Uno degli argomenti più caldi nell’ambito della sicurezza, almeno nel recente periodo, è rappresentato, senza alcun dubbio, dagli spazi confinati.
Sicuramente occorre partire da un dato di fatto: il numero di incidenti, quasi sempre con esiti mortali, che si sono verificati a seguito dell’ingresso di persone in spazi confinati è piuttosto significativo.

manutenzione spazi confinati

Manutenzione di un serbatoio con attrezzatura adeguata

E’ facile ricostruire un elenco partendo dal recente passato: Porto Marghera (2008, 2 morti), Castel Bolognese (2008, 1 morto), Molfetta (2008, 5 morti), Mineo (luglio 2008, 6 morti), Sarroch (2009, 3 morti), Riva Ligure (2009, 2 morti), Capua (2010, 3 morti), San Ferdinando di Puglia (2010, 1 morto).
Soltanto nel periodo 2005-2010 si sono verificati 29 incidenti mortali in ambienti confinati, che hanno causato la morte di 43 lavoratori: ogni episodio ha portato in media alla morte di 1,5 persone.
Numeri veramente drammatici, inaccettabili.

Nuove regole per gli spazi confinati

Di fronte a questa vera e propria strage il Legislatore si è sentito in obbligo di intervenire: su un quadro di norme, peraltro già in vigore, ha quindi ritenuto opportuno innestare un decreto specifico, il DPR 177/11, recante “Regolamento recante norme per la qualificazione delle imprese e dei lavoratori autonomi operanti in ambienti sospetti di inquinamento o confinanti, a norma dell’articolo 6, comma 8, lettera g), del decreto legislativo 9 aprile 2008, n. 81“.

Si tratta di uno schema ormai consolidato: di fronte ad una questione sul quale è puntata l’attenzione dell’opinione pubblica non ci si preoccupa di capire le reali cause del problema, al contrario si procede a promulgare nuove regole, mascherando con la rapidità della risposta ed il rigore delle nuove regole una sostanziale ignoranza dei termini reali della questione.

A questo si aggiunga il problema della risposta del sistema produttivo e degli operatori della sicurezza in qualche modo coinvolti nel problema: si è generata una corsa ad essere più realisti del re, più conservativi che mai, almeno in certi ambiti, con interpretazioni della norma che potremmo definire “integraliste”, mutuando un termine oggi tragicamente molto in voga.

Tutto questo fervore ha per caso finalmente interrotto la serie dei morti?
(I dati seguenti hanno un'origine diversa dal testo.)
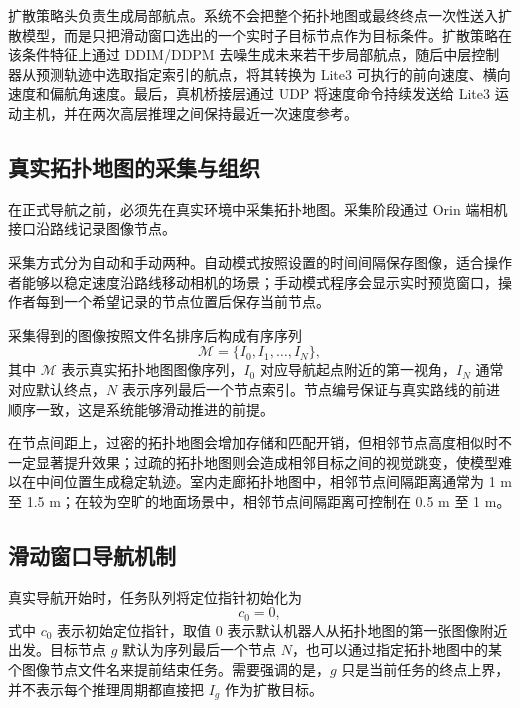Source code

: 扩散策略头负责生成局部航点。系统不会把整个拓扑地图或最终终点一次性送入扩散模型，而是只把滑动窗口选出的一个实时子目标节点作为目标条件。扩散策略在该条件特征上通过 DDIM/DDPM 去噪生成未来若干步局部航点，随后中层控制器从预测轨迹中选取指定索引的航点，将其转换为 Lite3 可执行的前向速度、横向速度和偏航角速度。最后，真机桥接层通过 UDP 将速度命令持续发送给 Lite3 运动主机，并在两次高层推理之间保持最近一次速度参考。

\subsection{真实拓扑地图的采集与组织}

在正式导航之前，必须先在真实环境中采集拓扑地图。采集阶段通过 Orin 端相机接口沿路线记录图像节点。

采集方式分为自动和手动两种。自动模式按照设置的时间间隔保存图像，适合操作者能够以稳定速度沿路线移动相机的场景；手动模式程序会显示实时预览窗口，操作者每到一个希望记录的节点位置后保存当前节点。

采集得到的图像按照文件名排序后构成有序序列
\begin{equation}
\mathcal{M}=\{I_0,I_1,\ldots,I_N\},
\end{equation}
其中 $\mathcal{M}$ 表示真实拓扑地图图像序列，$I_0$ 对应导航起点附近的第一视角，$I_N$ 通常对应默认终点，$N$ 表示序列最后一个节点索引。节点编号保证与真实路线的前进顺序一致，这是系统能够滑动推进的前提。

在节点间距上，过密的拓扑地图会增加存储和匹配开销，但相邻节点高度相似时不一定显著提升效果；过疏的拓扑地图则会造成相邻目标之间的视觉跳变，使模型难以在中间位置生成稳定轨迹。室内走廊拓扑地图中，相邻节点间隔距离通常为 1 m 至 1.5 m；在较为空旷的地面场景中，相邻节点间隔距离可控制在 0.5 m 至 1 m。

\subsection{滑动窗口导航机制}

真实导航开始时，任务队列将定位指针初始化为
\begin{equation}
c_0=0,
\end{equation}
式中 $c_0$ 表示初始定位指针，取值 $0$ 表示默认机器人从拓扑地图的第一张图像附近出发。目标节点 $g$ 默认为序列最后一个节点 $N$，也可以通过指定拓扑地图中的某个图像节点文件名来提前结束任务。需要强调的是，$g$ 只是当前任务的终点上界，并不表示每个推理周期都直接把 $I_g$ 作为扩散目标。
La risposta è contenuta nella seconda parte del nefasto elenco: Molfetta (2014, 2 morti), Emo di Adria (2014, 4 morti), Mare Adriatico (2016, 1 morto), Messina (2016, 3 morti), Ravenna, 2016, 1 morto).

esercitazione di emergenza negli spazi confinati

Esercitazione di salvataggio di emergenza nei spazi confinati

Dunque la risposta è negativa: si continua a morire per spazi confinati nonostante le nuove norme così severe e così severamente applicate. L’impressione è che il problema dunque non stia nelle regole, ma nella loro applicazione. Infatti la massima severità è appannaggio di ambiti lavorativi al cui interno probabilmente il livello di sicurezza era già sufficientemente elevato senza che ci fosse il bisogno delle nuove regole. Nei settori e nei comparti lavorativi dove si lavorava “male” prima dell’emanazione delle nuove regole, probabilmente si continua a farlo.
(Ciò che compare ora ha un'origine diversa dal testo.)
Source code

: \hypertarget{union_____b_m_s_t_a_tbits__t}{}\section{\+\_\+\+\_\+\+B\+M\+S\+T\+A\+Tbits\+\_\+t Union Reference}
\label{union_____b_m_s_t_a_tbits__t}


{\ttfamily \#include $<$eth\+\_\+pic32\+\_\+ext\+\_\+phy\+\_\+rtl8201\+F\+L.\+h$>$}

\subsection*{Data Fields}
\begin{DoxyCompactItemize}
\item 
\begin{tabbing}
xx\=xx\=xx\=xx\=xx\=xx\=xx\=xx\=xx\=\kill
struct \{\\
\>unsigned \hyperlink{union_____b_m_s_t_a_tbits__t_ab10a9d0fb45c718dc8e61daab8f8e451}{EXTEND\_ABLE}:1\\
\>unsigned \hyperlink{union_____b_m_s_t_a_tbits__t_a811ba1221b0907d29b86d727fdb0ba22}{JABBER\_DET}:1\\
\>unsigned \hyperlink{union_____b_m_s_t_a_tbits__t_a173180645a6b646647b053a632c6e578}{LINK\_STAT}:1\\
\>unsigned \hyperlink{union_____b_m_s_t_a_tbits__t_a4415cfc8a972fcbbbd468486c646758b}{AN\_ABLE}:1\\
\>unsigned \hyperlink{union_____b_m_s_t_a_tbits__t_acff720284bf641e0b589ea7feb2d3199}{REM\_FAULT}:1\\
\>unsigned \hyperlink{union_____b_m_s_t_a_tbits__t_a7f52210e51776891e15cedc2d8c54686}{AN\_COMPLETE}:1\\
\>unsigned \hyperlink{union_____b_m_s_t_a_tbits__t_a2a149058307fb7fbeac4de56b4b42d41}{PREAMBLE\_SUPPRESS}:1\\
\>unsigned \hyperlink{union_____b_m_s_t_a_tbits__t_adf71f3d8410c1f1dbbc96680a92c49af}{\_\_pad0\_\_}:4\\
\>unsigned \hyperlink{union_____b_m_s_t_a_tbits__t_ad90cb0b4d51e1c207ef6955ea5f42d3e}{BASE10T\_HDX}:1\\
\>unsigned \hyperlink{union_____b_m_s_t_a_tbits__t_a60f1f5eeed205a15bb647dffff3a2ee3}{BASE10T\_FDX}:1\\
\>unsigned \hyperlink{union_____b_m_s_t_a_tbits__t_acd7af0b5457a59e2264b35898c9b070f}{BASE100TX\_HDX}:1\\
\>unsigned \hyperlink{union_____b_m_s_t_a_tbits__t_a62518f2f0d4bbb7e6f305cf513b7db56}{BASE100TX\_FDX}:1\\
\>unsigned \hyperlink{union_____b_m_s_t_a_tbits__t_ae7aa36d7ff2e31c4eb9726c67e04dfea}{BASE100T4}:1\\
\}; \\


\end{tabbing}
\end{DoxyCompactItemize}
Ecco che allora nasce l’esigenza di un approccio critico alla regolamentazione contenuta nel DRP 177 per evidenziarne gli inutili appesantimenti burocratici che ha introdotto anche a carico di chi le regole, che peraltro già c’erano, le rispettava e per stigmatizzare l’approccio eccessivamente rigoroso e fiscale che troppi operatori del settore ormai adottano.

La normativa previgente sugli spazi confinati

Iniziamo però da un rapido esame della normativa previgente, vale a dire degli obblighi previsti dal D. Lgs. 81/2008 in materia di spazi confinati.

L’art. 66 del Testo Unico stabilisce infatti il divieto di consentire l’accesso dei lavoratori in tutti gli ambienti confinati “ove sia possibile il rilascio di gas deleteri” senza un accertamento dell’assenza di pericolo per la vita e la sicurezza dei lavoratori e senza aver preventivamente reso salubre l’atmosfera. Il medesimo articolo prescrive che, qualora vi fosse un ragionevole dubbio sulla pericolosità dell’atmosfera, occorre predisporre mezzi di recupero dei lavoratori (che devono essere conseguentemente legati mediante cintura di sicurezza e vigilati dall’esterno) e idonei mezzi di protezione individuale. Inoltre l’articolo stesso prescrive esplicitamente che l’apertura di accesso a tali luoghi deve avere dimensioni sufficienti a consentire il recupero di un lavoratore privo di sensi. Non ci sono deroghe: se l’apertura non ha queste caratteristiche, non si entra!

Se ci si riflette, in questo articolo c’è tutto quanto serve. Le condizioni per autorizzare il lavoro ed eseguirlo in sicurezza sono ben chiarite ed esplicitate. Non occorrerebbe aggiungere altro. In particolare vale la pena sottolineare con enfasi che l’adozione di misure quali la predisposizione di mezzi di recupero, di vigilanza, di mezzi di protezione individuale è necessaria solo in presenza di un dubbio sulla potenziale pericolosità dell’atmosfera. Se dubbi a riguardo non ve ne sono, tali misure devo ritenersi del tutto inutili, sproporzionate rispetto alle reali esigenze e destinate a divenire una prassi abitudinaria alla quale i lavoratori tendono ad attribuire minore importanza rispetto al caso in cui l’adozione di tali misure fosse giustificata da un rischio reale.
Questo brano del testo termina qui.